Required work:
For the records below, give the count of lines holding the word "hexuscraft" and nothing more.

[Stored entries]
>>>>>
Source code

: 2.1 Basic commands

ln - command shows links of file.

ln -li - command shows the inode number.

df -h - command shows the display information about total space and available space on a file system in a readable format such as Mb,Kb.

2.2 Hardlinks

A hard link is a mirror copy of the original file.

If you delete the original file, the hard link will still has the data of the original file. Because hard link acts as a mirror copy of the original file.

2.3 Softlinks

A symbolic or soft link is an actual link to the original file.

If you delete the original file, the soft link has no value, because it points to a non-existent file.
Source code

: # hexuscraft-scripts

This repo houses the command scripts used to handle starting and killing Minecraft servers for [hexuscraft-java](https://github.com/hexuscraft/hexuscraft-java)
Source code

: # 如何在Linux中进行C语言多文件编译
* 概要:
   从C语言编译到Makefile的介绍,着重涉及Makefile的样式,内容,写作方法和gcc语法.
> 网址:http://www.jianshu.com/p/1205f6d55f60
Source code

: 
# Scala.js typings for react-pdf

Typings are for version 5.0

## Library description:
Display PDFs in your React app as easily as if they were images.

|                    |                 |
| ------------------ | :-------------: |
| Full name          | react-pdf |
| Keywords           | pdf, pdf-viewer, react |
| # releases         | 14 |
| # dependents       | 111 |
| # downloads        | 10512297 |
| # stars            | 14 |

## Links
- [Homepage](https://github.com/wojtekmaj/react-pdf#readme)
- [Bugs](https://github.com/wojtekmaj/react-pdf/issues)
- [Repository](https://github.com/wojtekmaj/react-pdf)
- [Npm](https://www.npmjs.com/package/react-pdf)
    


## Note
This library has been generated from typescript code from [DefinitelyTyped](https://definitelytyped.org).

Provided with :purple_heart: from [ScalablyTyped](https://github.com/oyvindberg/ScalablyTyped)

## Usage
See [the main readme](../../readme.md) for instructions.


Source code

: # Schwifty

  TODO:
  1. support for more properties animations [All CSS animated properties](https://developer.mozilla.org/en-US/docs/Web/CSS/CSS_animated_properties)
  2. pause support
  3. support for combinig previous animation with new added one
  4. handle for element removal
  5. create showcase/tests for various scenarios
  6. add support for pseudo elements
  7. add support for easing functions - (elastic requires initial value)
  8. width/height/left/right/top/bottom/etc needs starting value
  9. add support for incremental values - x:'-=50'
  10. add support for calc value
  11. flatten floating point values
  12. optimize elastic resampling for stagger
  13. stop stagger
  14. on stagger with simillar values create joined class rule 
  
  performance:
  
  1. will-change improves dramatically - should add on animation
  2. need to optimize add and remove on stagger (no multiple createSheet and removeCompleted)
<<<<<
Solution:
2